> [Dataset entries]
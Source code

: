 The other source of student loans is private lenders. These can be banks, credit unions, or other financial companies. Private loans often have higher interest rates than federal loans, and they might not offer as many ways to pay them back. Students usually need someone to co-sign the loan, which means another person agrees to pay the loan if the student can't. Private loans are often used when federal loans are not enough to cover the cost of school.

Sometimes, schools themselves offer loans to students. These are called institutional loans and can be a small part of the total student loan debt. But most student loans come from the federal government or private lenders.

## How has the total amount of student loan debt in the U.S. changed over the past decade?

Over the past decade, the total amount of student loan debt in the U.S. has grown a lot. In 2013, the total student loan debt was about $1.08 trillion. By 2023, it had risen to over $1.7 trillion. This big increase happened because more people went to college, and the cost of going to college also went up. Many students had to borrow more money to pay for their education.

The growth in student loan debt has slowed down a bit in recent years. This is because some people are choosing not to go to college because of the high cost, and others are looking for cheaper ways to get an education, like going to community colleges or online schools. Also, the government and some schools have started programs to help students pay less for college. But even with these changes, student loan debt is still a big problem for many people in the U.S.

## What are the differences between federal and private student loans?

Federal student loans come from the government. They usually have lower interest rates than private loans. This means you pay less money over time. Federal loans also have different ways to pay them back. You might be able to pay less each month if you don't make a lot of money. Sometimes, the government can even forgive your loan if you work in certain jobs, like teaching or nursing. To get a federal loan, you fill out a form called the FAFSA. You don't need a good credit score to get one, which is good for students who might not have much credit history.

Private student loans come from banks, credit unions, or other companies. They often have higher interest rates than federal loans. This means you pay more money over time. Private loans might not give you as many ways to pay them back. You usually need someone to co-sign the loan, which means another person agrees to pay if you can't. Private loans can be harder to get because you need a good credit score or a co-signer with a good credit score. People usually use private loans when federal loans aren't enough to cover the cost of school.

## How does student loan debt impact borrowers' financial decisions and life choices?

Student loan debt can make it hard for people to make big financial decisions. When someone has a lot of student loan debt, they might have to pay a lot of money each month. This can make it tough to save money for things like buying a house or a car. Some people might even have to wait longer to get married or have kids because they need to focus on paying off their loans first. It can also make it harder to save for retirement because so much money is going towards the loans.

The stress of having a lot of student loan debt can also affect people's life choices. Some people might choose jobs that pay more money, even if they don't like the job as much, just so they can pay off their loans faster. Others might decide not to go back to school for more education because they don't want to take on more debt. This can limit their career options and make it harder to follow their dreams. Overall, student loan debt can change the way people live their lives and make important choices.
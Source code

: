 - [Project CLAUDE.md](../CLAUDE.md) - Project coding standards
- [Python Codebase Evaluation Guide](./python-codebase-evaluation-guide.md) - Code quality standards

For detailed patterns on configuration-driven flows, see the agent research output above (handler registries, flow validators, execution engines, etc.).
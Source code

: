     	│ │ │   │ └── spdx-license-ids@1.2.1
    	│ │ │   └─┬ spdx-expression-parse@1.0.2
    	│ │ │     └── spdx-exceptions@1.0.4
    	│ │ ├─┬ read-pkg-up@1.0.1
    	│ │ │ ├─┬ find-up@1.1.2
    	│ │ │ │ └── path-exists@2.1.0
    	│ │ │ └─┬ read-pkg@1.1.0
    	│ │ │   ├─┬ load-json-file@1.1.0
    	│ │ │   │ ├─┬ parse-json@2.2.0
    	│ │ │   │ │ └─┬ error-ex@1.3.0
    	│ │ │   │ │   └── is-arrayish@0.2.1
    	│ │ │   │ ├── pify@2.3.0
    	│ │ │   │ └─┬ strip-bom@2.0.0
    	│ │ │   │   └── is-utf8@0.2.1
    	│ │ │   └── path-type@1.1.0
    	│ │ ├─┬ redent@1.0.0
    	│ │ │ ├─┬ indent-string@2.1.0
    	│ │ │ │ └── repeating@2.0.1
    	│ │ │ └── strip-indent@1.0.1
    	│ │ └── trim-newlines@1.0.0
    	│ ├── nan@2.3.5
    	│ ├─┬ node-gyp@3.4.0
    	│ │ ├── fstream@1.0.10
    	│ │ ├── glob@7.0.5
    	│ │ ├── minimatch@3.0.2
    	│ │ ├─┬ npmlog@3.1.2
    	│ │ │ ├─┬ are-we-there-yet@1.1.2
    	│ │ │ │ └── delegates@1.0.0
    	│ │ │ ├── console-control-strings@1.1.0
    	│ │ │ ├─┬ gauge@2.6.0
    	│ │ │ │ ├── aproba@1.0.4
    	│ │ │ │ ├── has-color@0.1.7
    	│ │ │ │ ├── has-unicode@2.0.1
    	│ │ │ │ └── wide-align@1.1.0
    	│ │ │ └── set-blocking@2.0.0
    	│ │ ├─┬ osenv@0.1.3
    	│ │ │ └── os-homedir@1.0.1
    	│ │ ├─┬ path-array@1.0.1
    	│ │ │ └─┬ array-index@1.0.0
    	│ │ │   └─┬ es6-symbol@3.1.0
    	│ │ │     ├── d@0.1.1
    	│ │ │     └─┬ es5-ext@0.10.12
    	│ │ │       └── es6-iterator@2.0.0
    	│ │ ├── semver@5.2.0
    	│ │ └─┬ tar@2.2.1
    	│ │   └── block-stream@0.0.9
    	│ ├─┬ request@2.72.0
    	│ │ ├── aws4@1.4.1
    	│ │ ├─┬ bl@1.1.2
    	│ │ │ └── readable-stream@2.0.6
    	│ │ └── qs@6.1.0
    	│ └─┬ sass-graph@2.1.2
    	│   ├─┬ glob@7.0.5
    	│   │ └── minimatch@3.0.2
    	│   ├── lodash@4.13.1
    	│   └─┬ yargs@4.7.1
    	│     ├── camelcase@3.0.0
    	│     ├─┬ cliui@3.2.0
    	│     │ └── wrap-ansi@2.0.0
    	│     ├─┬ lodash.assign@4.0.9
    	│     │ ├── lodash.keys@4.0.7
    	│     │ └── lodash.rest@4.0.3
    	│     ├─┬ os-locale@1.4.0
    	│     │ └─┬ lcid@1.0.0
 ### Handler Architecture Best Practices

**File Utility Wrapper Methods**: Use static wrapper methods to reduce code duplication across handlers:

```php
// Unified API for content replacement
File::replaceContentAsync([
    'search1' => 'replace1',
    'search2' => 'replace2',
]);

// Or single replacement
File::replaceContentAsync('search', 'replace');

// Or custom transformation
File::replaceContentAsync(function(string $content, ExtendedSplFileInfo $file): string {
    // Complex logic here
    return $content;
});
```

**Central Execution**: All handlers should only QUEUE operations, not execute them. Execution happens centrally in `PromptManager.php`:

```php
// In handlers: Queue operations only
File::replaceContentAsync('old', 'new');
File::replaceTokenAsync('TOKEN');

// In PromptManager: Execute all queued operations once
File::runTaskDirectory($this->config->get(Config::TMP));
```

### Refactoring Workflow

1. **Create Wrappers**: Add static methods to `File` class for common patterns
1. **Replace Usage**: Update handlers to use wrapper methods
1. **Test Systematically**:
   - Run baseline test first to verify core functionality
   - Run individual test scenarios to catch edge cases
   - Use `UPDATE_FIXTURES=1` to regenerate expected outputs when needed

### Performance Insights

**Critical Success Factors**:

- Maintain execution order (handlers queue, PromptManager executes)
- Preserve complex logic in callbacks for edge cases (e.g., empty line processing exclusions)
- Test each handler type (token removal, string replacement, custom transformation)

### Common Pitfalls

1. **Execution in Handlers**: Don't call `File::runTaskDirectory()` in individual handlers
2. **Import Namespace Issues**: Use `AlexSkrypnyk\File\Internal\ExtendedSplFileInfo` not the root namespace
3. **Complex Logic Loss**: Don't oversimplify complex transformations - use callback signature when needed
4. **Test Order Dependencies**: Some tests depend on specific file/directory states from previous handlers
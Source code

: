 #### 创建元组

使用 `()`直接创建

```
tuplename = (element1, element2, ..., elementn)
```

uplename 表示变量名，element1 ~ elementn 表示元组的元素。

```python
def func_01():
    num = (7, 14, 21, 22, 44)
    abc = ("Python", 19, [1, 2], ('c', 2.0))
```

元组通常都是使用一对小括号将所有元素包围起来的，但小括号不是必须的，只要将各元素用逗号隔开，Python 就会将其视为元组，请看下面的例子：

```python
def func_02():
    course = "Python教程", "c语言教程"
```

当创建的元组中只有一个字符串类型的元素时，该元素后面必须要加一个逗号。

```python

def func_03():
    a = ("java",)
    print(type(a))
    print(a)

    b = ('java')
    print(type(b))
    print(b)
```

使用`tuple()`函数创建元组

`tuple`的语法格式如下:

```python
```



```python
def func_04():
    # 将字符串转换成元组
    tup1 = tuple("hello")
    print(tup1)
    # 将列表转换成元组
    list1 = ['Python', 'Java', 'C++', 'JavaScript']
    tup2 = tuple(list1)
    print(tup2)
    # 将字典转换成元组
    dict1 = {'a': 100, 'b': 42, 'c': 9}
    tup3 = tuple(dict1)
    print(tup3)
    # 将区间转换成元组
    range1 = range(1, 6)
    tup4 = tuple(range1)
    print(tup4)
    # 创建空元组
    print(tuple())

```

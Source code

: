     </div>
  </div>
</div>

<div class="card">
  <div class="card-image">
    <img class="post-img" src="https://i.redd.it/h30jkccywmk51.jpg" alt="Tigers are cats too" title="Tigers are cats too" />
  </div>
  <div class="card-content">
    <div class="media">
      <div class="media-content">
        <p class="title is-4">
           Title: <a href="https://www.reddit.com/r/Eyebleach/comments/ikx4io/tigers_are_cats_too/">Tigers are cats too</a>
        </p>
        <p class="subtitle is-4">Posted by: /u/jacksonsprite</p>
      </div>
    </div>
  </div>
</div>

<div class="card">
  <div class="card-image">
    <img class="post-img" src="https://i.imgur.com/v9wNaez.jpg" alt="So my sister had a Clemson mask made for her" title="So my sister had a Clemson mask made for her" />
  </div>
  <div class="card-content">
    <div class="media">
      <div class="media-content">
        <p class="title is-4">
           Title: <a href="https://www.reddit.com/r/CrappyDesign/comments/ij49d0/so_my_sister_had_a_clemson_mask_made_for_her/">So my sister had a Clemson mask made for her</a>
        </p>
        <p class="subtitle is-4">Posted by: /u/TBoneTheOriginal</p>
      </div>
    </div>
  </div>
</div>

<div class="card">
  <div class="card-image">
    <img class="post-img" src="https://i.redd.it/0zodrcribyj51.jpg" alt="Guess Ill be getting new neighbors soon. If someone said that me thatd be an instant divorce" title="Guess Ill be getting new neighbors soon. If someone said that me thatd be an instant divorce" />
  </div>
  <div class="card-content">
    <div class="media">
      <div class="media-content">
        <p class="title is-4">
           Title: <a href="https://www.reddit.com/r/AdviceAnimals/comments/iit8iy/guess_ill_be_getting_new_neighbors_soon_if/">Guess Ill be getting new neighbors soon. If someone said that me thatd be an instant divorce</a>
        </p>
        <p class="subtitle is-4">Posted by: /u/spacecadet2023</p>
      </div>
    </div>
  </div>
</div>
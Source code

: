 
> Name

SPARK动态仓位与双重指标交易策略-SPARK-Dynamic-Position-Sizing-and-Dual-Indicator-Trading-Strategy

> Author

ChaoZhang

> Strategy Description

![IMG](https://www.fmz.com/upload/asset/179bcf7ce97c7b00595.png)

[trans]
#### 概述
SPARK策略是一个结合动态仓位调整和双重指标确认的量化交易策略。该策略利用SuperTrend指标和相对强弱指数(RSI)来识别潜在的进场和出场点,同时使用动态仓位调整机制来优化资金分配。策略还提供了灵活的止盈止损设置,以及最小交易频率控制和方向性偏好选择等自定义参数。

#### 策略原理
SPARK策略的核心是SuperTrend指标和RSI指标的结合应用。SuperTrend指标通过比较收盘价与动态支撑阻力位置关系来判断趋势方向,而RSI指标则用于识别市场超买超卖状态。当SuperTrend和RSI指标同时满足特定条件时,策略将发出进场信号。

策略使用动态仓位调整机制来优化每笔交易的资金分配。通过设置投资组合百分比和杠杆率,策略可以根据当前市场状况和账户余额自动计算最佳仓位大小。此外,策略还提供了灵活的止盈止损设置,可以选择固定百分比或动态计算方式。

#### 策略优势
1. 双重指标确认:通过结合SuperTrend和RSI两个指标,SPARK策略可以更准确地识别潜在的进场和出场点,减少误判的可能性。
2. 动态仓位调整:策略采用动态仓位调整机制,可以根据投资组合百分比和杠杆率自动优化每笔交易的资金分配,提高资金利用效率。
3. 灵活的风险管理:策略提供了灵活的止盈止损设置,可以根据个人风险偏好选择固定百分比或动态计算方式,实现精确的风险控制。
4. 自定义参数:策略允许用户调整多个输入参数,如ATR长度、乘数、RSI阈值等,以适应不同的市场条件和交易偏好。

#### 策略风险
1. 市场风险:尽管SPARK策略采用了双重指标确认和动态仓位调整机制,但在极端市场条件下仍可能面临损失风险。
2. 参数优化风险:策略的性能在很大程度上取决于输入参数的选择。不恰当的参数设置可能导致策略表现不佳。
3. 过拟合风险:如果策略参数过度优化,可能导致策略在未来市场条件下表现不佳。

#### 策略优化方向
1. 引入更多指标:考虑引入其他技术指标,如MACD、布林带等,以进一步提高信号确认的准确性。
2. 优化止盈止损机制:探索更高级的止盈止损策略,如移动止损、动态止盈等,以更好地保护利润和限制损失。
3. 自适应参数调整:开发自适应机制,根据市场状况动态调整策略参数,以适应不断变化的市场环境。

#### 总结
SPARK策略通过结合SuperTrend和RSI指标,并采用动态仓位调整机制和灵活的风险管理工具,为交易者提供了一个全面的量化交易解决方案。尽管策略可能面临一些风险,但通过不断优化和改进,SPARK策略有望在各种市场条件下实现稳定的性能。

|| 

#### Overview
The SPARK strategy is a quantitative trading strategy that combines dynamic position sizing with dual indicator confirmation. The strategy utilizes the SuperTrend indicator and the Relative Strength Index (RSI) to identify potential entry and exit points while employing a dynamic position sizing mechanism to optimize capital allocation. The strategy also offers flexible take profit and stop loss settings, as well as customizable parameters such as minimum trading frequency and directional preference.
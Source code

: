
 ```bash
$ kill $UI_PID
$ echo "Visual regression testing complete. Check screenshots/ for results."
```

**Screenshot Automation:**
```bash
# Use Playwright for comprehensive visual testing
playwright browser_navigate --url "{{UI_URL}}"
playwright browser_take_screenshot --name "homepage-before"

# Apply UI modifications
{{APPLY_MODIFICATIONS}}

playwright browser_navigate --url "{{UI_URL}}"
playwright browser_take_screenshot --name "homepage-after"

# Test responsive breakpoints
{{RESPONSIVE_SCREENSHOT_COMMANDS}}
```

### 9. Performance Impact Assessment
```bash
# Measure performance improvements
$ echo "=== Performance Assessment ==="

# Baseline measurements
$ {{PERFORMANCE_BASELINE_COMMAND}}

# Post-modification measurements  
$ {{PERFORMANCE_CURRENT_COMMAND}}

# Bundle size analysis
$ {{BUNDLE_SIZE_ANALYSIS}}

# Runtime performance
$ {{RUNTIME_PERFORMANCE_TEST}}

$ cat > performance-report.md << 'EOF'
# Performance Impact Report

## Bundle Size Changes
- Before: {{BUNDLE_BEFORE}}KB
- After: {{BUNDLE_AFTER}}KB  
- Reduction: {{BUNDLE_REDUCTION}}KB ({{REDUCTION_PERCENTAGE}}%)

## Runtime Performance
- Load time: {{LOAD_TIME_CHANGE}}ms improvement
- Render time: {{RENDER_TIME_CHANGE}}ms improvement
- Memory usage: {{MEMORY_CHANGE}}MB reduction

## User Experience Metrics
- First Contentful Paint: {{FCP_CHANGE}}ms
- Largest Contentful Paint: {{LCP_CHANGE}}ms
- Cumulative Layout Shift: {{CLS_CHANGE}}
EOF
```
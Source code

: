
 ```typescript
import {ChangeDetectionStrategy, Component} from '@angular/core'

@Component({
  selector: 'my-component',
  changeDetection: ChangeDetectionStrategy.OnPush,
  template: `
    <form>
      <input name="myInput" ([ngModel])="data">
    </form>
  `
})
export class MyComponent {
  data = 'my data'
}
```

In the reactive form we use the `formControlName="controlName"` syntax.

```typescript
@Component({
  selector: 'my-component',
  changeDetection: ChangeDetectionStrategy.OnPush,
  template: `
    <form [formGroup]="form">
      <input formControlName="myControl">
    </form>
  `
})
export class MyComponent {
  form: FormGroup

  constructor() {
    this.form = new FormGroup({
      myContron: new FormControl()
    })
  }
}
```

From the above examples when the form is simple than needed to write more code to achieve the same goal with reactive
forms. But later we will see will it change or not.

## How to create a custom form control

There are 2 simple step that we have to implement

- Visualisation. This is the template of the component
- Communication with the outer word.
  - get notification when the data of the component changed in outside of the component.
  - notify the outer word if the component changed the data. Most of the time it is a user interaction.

> [Instructions to follow] For the entries above, please state how many lines contain the string "lodash"; give the number and nothing else.

> [Answer section] 4